- _Task to complete_
Leaving out the pictures, write the following records exactly as they read.

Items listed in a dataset

_____

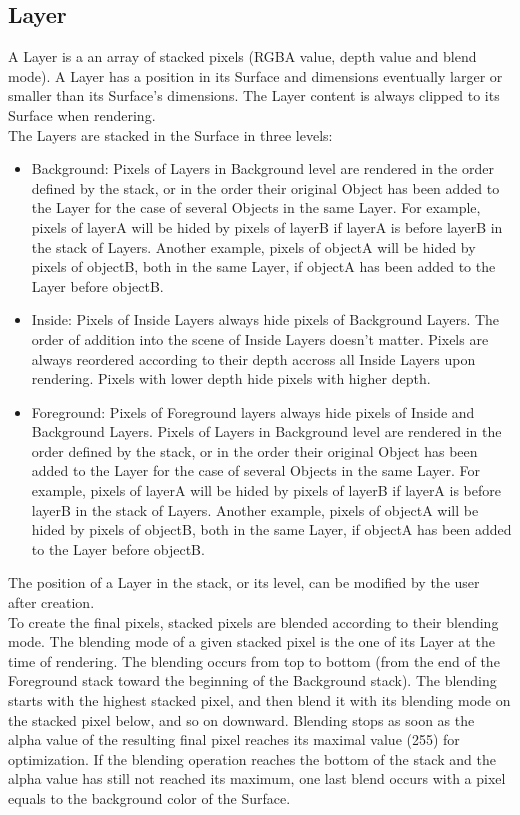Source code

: \subsection{Layer}

A Layer is a an array of stacked pixels (RGBA value, depth value and blend mode). A Layer has a position in its Surface and dimensions eventually larger or smaller than its Surface's dimensions. The Layer content is always clipped to its Surface when rendering.\\

The Layers are stacked in the Surface in three levels:\\
\begin{itemize}
\item Background: Pixels of Layers in Background level are rendered in the order defined by the stack, or in the order their original Object has been added to the Layer for the case of several Objects in the same Layer. For example, pixels of layerA will be hided by pixels of layerB if layerA is before layerB in the stack of Layers. Another example, pixels of objectA will be hided by pixels of objectB, both in the same Layer, if objectA has been added to the Layer before objectB.
\item Inside: Pixels of Inside Layers always hide pixels of Background Layers. The order of addition into the scene of Inside Layers doesn't matter. Pixels are always reordered according to their depth accross all Inside Layers upon rendering. Pixels with lower depth hide pixels with higher depth.
\item Foreground: Pixels of Foreground layers always hide pixels of Inside and Background Layers. Pixels of Layers in Background level are rendered in the order defined by the stack, or in the order their original Object has been added to the Layer for the case of several Objects in the same Layer. For example, pixels of layerA will be hided by pixels of layerB if layerA is before layerB in the stack of Layers. Another example, pixels of objectA will be hided by pixels of objectB, both in the same Layer, if objectA has been added to the Layer before objectB.
\end{itemize}

The position of a Layer in the stack, or its level, can be modified by the user after creation.\\

To create the final pixels, stacked pixels are blended according to their blending mode. The blending mode of a given stacked pixel is the one of its Layer at the time of rendering. The blending occurs from top to bottom (from the end of the Foreground stack toward the beginning of the Background stack). The blending starts with the highest stacked pixel, and then blend it with its blending mode on the stacked pixel below, and so on downward. Blending stops as soon as the alpha value of the resulting final pixel reaches its maximal value (255) for optimization. If the blending operation reaches the bottom of the stack and the alpha value has still not reached its maximum, one last blend occurs with a pixel equals to the background color of the Surface.\\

_____

- _Worked solution_
Source code

: \subsection{Layer}

A Layer is a an array of stacked pixels (RGBA value, depth value and blend mode). A Layer has a position in its Surface and dimensions eventually larger or smaller than its Surface's dimensions. The Layer content is always clipped to its Surface when rendering.\\

The Layers are stacked in the Surface in three levels:\\
\begin{itemize}
\item Background: Pixels of Layers in Background level are rendered in the order defined by the stack, or in the order their original Object has been added to the Layer for the case of several Objects in the same Layer. For example, pixels of layerA will be hided by pixels of layerB if layerA is before layerB in the stack of Layers. Another example, pixels of objectA will be hided by pixels of objectB, both in the same Layer, if objectA has been added to the Layer before objectB.
\item Inside: Pixels of Inside Layers always hide pixels of Background Layers. The order of addition into the scene of Inside Layers doesn't matter. Pixels are always reordered according to their depth accross all Inside Layers upon rendering. Pixels with lower depth hide pixels with higher depth.
\item Foreground: Pixels of Foreground layers always hide pixels of Inside and Background Layers. Pixels of Layers in Background level are rendered in the order defined by the stack, or in the order their original Object has been added to the Layer for the case of several Objects in the same Layer. For example, pixels of layerA will be hided by pixels of layerB if layerA is before layerB in the stack of Layers. Another example, pixels of objectA will be hided by pixels of objectB, both in the same Layer, if objectA has been added to the Layer before objectB.
\end{itemize}

The position of a Layer in the stack, or its level, can be modified by the user after creation.\\

To create the final pixels, stacked pixels are blended according to their blending mode. The blending mode of a given stacked pixel is the one of its Layer at the time of rendering. The blending occurs from top to bottom (from the end of the Foreground stack toward the beginning of the Background stack). The blending starts with the highest stacked pixel, and then blend it with its blending mode on the stacked pixel below, and so on downward. Blending stops as soon as the alpha value of the resulting final pixel reaches its maximal value (255) for optimization. If the blending operation reaches the bottom of the stack and the alpha value has still not reached its maximum, one last blend occurs with a pixel equals to the background color of the Surface.\\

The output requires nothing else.